Not long before the pandemic started, the editors at NYT Cooking charged Erin Jeanne McDowell with the task of developing vegan and gluten-free versions of the New York Times' famous chocolate chip cookie recipe. For the latter, McDowell tested all sorts of flours (white rice, brown rice, potato, chickpea, coconut, gluten-free all-purpose blends, and almond), and was happily surprised when every one of her testers preferred the cookies made with store-bought almond flour, which "created a cookie that was beautifully chewy and golden brown." I tried this out on Brad, Dylan, and Moriah, and we all agreed this is an outstanding cookie even without regard to it being gluten-free.
Gluten-Free Chocolate Chip Cookies
Adapted from Erin Jeanne McDowell via the New York Times (Feb. 20, 2020)
Time: ~45 minutes for the first batch (~28 minutes to make the dough)
140 grams (10 tablespoons / 1¼ sticks) unsalted butter, at cool room temperature
110 grams (~½ cup) light brown sugar
100 grams (½ cup) granulated white sugar
310 grams (~3 cups) finely ground almond flour (I use Trader Joe's Blanched Almond Flour)

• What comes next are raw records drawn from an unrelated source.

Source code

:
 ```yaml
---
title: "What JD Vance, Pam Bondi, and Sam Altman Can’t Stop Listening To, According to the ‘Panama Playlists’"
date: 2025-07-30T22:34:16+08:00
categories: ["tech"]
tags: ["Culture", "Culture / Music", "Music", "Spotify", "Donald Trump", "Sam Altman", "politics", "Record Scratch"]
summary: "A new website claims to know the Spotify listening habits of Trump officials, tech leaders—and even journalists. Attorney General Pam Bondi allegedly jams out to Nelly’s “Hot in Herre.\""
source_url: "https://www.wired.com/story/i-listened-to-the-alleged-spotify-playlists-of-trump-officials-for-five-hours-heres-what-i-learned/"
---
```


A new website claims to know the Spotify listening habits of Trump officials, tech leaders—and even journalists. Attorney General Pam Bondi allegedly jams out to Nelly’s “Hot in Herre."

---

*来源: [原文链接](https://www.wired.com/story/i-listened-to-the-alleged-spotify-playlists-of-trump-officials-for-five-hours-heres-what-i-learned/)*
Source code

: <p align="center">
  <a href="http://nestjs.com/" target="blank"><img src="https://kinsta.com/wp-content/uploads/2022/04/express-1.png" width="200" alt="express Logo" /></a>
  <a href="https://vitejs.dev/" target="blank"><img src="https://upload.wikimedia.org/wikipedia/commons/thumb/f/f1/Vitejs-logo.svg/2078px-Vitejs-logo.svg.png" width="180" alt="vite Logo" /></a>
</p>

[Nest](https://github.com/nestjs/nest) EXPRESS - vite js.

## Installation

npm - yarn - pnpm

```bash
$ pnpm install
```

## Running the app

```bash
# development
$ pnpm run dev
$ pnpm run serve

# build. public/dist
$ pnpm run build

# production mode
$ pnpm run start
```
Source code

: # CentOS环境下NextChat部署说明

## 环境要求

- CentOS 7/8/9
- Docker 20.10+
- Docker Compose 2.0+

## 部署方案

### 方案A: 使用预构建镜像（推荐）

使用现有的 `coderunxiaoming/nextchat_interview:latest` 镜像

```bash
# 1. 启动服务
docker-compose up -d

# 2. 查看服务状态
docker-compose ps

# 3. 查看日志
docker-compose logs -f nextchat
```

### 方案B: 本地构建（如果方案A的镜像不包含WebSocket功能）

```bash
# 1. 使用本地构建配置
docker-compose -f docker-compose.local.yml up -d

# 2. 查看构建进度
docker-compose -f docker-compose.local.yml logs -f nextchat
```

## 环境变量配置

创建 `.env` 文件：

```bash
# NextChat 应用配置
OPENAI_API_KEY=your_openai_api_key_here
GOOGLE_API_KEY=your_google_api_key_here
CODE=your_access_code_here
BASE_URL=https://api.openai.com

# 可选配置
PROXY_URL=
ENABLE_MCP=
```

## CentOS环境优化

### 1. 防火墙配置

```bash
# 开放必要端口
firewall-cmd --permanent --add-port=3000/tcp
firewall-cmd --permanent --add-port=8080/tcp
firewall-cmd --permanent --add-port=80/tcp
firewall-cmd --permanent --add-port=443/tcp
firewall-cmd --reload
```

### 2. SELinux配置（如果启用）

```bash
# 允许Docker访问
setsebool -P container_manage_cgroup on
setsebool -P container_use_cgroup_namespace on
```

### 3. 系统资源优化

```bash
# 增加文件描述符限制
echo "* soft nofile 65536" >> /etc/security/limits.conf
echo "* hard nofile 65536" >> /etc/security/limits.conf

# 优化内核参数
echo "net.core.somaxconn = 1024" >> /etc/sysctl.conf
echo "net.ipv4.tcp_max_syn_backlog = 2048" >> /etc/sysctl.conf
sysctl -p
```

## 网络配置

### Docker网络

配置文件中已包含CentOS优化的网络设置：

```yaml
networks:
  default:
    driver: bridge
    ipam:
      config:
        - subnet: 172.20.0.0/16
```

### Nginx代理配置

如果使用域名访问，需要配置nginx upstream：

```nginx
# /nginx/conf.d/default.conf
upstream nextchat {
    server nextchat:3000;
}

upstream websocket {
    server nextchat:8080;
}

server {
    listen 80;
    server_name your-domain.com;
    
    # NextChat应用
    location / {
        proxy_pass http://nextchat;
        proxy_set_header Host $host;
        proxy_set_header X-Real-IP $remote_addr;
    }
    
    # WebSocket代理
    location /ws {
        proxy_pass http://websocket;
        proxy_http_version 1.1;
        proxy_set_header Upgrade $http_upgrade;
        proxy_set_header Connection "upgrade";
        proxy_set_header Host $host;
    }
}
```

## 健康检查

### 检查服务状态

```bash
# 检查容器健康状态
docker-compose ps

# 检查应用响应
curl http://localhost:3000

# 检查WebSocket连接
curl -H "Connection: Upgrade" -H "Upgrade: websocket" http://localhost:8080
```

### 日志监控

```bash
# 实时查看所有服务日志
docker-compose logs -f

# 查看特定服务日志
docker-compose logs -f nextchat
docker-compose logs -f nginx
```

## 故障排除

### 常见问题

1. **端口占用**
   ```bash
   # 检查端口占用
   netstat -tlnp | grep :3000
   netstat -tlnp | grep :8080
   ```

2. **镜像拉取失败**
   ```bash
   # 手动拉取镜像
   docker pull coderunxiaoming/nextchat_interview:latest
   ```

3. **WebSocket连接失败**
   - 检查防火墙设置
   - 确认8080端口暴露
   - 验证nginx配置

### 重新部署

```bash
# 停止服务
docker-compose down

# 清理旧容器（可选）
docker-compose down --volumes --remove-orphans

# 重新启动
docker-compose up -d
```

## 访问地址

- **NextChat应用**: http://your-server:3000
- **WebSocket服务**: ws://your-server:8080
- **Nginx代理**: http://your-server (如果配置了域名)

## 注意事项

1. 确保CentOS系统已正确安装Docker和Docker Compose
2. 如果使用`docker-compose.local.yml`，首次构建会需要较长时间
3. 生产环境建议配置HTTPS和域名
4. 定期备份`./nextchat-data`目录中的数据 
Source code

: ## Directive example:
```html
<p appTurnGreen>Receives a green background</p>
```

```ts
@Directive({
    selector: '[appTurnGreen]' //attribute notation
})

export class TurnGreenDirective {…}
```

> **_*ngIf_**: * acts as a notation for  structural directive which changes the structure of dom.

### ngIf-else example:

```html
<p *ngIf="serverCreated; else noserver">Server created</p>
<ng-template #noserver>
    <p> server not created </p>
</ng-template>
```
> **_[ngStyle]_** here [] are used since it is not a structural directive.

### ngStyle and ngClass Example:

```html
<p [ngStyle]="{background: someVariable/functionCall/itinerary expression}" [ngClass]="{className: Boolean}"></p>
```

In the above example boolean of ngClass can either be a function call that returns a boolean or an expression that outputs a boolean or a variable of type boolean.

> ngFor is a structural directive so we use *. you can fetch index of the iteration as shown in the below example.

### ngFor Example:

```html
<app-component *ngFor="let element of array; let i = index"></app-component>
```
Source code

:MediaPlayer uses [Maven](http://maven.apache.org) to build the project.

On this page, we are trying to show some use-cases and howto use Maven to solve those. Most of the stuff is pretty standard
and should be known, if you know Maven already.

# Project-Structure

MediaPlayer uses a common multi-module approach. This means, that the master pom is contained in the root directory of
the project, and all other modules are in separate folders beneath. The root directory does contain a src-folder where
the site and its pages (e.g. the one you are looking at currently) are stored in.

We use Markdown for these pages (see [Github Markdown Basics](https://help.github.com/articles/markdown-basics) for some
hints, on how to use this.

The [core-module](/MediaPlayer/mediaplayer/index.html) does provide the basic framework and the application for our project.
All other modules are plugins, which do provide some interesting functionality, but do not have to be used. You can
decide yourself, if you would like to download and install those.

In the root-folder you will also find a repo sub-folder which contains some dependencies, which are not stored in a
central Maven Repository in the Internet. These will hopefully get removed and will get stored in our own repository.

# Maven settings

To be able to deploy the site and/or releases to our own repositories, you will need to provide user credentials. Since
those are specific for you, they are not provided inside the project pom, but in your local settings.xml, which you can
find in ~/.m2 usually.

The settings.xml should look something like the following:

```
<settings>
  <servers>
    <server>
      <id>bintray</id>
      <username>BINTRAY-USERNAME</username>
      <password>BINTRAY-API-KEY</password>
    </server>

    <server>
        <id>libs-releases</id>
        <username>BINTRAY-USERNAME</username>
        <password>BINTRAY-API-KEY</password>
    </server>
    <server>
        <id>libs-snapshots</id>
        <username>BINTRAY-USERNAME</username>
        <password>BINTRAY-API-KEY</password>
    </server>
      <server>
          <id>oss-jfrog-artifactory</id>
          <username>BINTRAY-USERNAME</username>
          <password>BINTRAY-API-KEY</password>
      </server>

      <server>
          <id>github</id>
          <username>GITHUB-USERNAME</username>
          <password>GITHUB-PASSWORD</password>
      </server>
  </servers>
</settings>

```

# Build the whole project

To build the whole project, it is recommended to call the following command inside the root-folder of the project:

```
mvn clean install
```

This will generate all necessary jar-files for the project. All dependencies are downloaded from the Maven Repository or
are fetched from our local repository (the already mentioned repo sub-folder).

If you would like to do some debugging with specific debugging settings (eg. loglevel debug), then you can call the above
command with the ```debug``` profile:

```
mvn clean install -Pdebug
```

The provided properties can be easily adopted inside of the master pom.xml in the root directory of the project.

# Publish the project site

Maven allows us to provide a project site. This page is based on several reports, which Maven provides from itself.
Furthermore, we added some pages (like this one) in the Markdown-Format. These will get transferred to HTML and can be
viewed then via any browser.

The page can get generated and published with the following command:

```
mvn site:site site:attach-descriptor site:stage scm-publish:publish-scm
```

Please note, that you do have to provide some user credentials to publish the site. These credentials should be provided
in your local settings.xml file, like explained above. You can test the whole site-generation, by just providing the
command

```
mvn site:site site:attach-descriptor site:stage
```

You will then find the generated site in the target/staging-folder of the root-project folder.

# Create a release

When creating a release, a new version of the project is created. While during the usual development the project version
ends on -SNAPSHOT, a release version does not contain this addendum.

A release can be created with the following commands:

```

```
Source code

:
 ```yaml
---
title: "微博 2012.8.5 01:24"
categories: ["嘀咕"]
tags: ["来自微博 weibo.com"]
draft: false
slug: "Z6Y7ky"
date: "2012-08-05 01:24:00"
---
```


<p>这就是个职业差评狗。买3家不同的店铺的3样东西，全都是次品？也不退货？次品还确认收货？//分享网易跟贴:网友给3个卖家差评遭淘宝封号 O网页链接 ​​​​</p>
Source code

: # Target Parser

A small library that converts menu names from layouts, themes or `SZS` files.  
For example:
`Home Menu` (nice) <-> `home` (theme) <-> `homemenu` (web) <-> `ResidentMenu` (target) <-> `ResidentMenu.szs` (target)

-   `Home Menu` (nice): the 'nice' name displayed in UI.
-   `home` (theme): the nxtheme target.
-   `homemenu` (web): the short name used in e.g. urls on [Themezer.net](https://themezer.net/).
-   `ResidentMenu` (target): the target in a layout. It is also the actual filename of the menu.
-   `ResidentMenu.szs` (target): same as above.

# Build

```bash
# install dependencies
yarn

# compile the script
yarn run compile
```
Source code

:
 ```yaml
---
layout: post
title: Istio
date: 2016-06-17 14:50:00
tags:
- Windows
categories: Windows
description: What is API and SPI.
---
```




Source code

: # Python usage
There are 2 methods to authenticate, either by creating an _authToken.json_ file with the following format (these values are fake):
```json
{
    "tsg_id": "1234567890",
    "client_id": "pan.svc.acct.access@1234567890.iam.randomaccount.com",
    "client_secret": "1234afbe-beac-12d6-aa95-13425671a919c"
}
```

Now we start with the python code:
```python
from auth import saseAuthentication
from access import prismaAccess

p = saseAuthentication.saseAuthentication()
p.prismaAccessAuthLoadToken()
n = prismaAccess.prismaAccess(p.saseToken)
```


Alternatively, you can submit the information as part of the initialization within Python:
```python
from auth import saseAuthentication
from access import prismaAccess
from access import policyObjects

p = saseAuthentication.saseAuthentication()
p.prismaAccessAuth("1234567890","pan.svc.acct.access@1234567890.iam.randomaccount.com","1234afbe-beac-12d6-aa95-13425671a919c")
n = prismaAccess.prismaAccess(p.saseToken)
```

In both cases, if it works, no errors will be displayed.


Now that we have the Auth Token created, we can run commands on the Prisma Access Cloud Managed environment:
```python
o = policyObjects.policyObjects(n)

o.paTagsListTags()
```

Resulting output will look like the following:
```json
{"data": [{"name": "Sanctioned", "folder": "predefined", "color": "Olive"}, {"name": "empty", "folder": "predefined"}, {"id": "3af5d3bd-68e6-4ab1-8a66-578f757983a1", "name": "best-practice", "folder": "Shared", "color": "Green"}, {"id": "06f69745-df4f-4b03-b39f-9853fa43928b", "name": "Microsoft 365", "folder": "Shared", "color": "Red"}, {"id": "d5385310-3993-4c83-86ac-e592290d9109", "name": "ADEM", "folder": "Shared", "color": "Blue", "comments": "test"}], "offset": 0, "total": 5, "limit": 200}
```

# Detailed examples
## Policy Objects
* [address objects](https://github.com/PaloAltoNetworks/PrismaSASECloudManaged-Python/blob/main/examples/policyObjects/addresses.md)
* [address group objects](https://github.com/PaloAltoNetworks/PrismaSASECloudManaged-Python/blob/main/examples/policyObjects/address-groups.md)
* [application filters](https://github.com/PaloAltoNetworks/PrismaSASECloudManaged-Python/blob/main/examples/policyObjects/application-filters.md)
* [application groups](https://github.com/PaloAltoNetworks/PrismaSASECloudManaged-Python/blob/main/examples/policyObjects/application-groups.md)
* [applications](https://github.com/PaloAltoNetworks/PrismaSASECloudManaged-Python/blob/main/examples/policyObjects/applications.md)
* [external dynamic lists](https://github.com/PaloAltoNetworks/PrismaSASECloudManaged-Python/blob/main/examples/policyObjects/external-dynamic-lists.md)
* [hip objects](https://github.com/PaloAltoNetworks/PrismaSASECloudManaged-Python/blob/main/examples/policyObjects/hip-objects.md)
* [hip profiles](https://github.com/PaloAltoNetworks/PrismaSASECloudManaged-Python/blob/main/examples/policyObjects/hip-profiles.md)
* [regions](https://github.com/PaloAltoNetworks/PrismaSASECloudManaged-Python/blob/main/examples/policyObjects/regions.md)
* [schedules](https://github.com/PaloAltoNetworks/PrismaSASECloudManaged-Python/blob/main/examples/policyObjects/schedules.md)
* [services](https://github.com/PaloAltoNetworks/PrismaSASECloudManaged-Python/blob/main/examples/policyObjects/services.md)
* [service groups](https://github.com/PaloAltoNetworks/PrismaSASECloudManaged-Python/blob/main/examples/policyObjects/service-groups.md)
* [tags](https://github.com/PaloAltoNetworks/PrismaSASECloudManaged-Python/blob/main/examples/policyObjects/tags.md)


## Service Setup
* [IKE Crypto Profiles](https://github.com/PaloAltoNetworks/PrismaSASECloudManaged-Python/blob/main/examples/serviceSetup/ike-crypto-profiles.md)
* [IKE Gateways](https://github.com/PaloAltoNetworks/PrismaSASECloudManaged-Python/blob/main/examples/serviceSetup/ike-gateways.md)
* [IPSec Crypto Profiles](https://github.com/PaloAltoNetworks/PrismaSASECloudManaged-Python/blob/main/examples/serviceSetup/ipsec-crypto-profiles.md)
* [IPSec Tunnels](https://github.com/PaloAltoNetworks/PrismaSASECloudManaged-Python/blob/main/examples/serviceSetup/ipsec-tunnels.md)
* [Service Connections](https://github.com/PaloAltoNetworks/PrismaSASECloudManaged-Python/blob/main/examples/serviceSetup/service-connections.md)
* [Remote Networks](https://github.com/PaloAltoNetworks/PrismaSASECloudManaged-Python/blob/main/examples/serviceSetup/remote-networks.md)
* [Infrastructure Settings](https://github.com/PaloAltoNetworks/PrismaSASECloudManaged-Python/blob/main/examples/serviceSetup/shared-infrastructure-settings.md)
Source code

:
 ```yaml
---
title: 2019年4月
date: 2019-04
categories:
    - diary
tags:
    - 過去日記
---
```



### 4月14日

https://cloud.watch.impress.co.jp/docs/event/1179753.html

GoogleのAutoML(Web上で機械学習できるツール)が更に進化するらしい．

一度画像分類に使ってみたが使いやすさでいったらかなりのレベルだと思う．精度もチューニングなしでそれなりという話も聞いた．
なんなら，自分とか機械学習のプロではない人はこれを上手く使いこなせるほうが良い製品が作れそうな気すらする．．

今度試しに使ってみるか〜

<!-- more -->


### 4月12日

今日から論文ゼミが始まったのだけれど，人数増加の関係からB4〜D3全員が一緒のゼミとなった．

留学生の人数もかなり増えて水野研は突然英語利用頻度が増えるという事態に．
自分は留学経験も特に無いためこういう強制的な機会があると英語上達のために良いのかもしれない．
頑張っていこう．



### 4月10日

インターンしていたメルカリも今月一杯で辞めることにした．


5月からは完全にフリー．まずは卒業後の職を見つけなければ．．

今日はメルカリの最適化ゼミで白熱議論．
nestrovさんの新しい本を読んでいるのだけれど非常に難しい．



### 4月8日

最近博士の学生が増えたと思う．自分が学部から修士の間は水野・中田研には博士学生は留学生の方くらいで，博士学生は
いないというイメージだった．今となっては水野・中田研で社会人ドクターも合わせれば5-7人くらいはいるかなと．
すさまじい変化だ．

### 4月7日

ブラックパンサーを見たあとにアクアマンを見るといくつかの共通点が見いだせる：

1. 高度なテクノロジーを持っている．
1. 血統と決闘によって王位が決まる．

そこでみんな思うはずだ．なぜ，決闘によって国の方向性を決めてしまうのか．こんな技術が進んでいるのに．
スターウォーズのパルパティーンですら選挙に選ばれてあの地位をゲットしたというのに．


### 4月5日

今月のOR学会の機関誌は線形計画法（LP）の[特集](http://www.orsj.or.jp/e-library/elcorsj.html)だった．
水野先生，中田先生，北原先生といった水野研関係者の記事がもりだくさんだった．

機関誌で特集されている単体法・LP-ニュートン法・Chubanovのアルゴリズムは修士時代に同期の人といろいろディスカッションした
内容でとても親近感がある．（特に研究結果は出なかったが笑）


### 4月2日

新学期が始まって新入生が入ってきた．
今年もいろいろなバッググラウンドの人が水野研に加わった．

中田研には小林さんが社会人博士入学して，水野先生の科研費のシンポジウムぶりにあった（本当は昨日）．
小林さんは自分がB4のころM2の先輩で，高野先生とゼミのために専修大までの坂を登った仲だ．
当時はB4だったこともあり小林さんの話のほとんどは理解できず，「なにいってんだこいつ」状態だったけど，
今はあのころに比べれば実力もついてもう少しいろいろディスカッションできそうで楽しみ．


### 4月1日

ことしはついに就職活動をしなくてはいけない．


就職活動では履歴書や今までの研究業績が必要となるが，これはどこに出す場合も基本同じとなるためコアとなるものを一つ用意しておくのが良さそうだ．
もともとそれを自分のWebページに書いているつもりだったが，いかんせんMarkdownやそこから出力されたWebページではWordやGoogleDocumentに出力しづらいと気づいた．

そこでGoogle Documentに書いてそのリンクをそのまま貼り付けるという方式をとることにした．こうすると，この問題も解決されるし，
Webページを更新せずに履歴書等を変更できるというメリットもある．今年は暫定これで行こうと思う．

¾ teaspoon Diamond Crystal kosher salt
½ teaspoon baking soda
1 large egg
1½ teaspoons vanilla extract
340 grams / 12 ounces bittersweet chocolate chips or feves or, preferably, coarsely chopped bar chocolate (I highly recommend Trader Joe’s Pound Plus 72% Dark Chocolate)
Flaky sea salt (such as Maldon), optional
1. Place racks in the center of the oven; heat to 350 degrees. Line two 13-by-18-inch (half-sheet) baking pans with parchment paper.
2. Using a stand mixer fitted with the paddle attachment, beat the butter and sugars on medium speed (4 on our KitchenAid) until fluffy and very light, about 4 minutes.
3. Meanwhile, whisk the almond flour, salt, and baking soda together in a medium bowl.
4. Using a silicone spatula, scrape down the mixing bowl. Add the egg and vanilla, and beat on medium speed to combine. The mixture may look curdled. Scrape the bowl and beat again until fluffy.
5. Add the dry ingredients and mix on the lowest speed (Stir on our KitchenAid) until just combined, about 10 to 15 seconds. Scrape the bowl and mix again on low speed just until homogenous.
6. Add the chocolate and mix on the lowest speed just until incorporated. Mix completely with the spatula.
7. Using a ¼ cup (#16) disher, scoop the dough into generous golf-ball sized mounds. You should have 16 dough balls. Place 6 dough balls, staggered to create maximum spreading room between each cookie, on each baking sheet. Using your fingers, press each ball down slightly to flatten the top; don’t overdo it. Sprinkle each ball with flaky sea salt, if using.
8. Bake until the cookies are golden brown around the edges and barely set in the center (they’ll still be pretty soft), rotating the baking sheets from front to back and top to bottom halfway through, about 16 minutes total.
9. Transfer cookies, still on the baking sheets, to wire racks, and let cool for 10 minutes. Remove cookies from baking sheets and let cool a bit more on the wire racks. Bake the remaining dough balls. Makes 16 (4-inch) cookies.